(Extracted records)
....
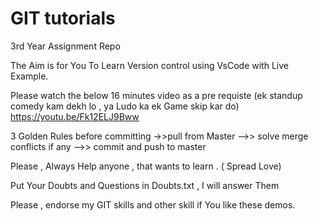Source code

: # GIT tutorials
3rd Year Assignment Repo

The Aim is for You To Learn Version control using VsCode with Live Example.

Please watch the below 16 minutes video as a pre requiste  (ek standup comedy kam dekh lo , ya Ludo ka ek Game skip kar do)
https://youtu.be/Fk12ELJ9Bww

3 Golden Rules before committing
   ->>pull from Master 
   -->> solve merge conflicts if any
   -->> commit and push to master 

Please , Always Help anyone , that wants to learn . ( Spread Love)

Put Your Doubts and Questions in Doubts.txt ,  I will answer Them

Please , endorse my GIT skills and other skill if You like these demos.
....
→ What you will do: Look through the records and give only the number of lines where the string "Please" appears.

→ Answer box: 3